Answer
$\approx 13.9783$
Work Step by Step
The surface area of the part $z=f(x,y)$ can be defined as: $A(S)=\iint_{D} \sqrt {1+(f_x)^2+(f_y)^2} dx \ dy$
and, $\iint_{D} dA$ is the projection of the surface on the xy-plane.

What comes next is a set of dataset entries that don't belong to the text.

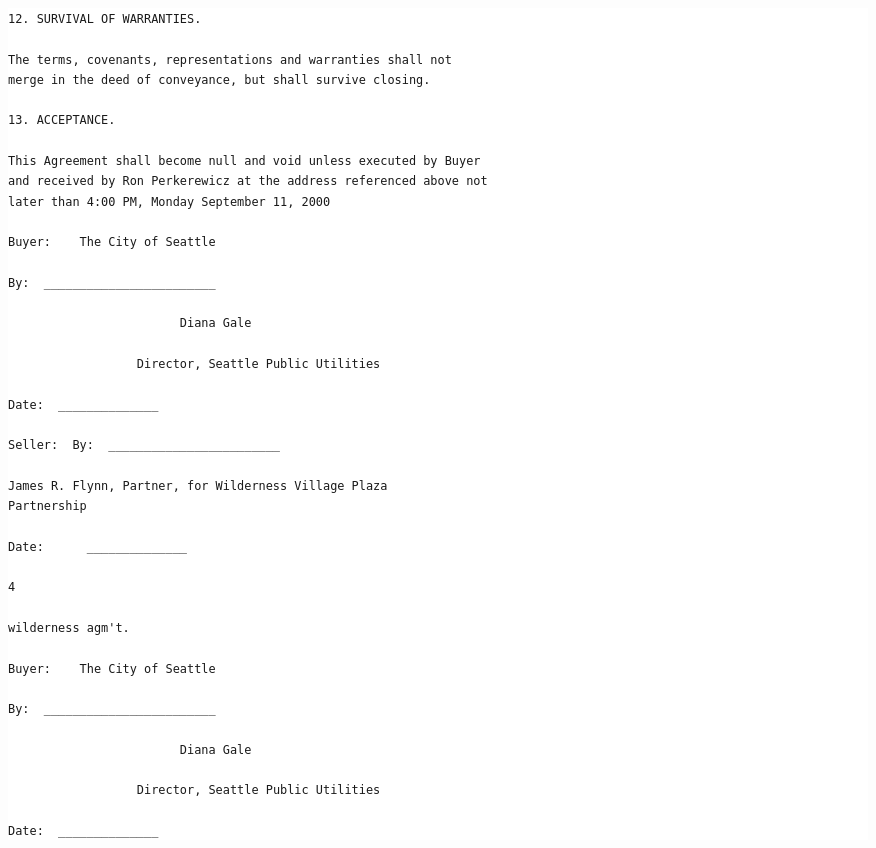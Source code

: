     12. SURVIVAL OF WARRANTIES.  
  
    The terms, covenants, representations and warranties shall not  
    merge in the deed of conveyance, but shall survive closing.  
  
    13. ACCEPTANCE.  
  
    This Agreement shall become null and void unless executed by Buyer  
    and received by Ron Perkerewicz at the address referenced above not  
    later than 4:00 PM, Monday September 11, 2000  
  
    Buyer:    The City of Seattle  
  
    By:  ________________________  
  
                            Diana Gale  
  
                      Director, Seattle Public Utilities  
  
    Date:  ______________  
  
    Seller:  By:  ________________________  
  
    James R. Flynn, Partner, for Wilderness Village Plaza  
    Partnership  
  
    Date:      ______________  
  
    4  
  
    wilderness agm't.  
  
    Buyer:    The City of Seattle  
  
    By:  ________________________  
  
                            Diana Gale  
  
                      Director, Seattle Public Utilities  
  
    Date:  ______________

Now, the area of the given surface is: $A(S)=\iint_{D} \sqrt {1+(-2xe^{-x^2-y^2})^2+(-2ye^{-x^2-y^2})^2} dA= \iint_{D} \sqrt {4(x^2+y^2)e^{-2(x^2+y^2)}} dA$
Next, we need to use the polar co-ordinates because of the part $x^2+y^2$
$A(S)=\iint_{D} r \sqrt {1+4r^2 e^{-2r^2}} dA \\=\int_{0}^{2\pi} \int_{0}^{2} r \sqrt {1+4r^2 e^{-2r^2}} \ r dr d \theta \\= 2 \pi \times \int_0^{2} r \sqrt {1+4r^2 e^{-2r^2}} \ r dr $
Now, by using a calculator, we have:
$A(S)=2 \pi \int_0^{2} r \sqrt {1+4r^2 e^{-2r^2}} \ r dr \approx 13.9783$